▸ What the task requires
Copy every record verbatim. Leave the pictures out.

▸ Input

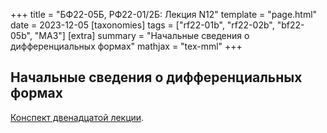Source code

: +++
title = "БФ22-05Б, РФ22-01/2Б: Лекция N12"
template = "page.html"
date = 2023-12-05
[taxonomies]
tags = ["rf22-01b", "rf22-02b", "bf22-05b", "MA3"]
[extra]
summary = "Начальные сведения о дифференциальных формах"
mathjax = "tex-mml"
+++

<!-- more -->

## Начальные сведения о дифференциальных формах

[Конспект двенадцатой лекции](/MA3_Lecture_12.pdf).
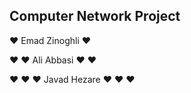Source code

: ## Computer Network Project

:heart: Emad Zinoghli :heart:

:heart: :heart: Ali Abbasi :heart: :heart:

:heart: :heart: :heart:  Javad Hezare :heart: :heart: :heart:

▸ Result of this task
Source code

: +++
title = "БФ22-05Б, РФ22-01/2Б: Лекция N12"
template = "page.html"
date = 2023-12-05
[taxonomies]
tags = ["rf22-01b", "rf22-02b", "bf22-05b", "MA3"]
[extra]
summary = "Начальные сведения о дифференциальных формах"
mathjax = "tex-mml"
+++

<!-- more -->

## Начальные сведения о дифференциальных формах

[Конспект двенадцатой лекции](/MA3_Lecture_12.pdf).
Source code

: ## Computer Network Project

:heart: Emad Zinoghli :heart:

:heart: :heart: Ali Abbasi :heart: :heart:

:heart: :heart: :heart:  Javad Hezare :heart: :heart: :heart:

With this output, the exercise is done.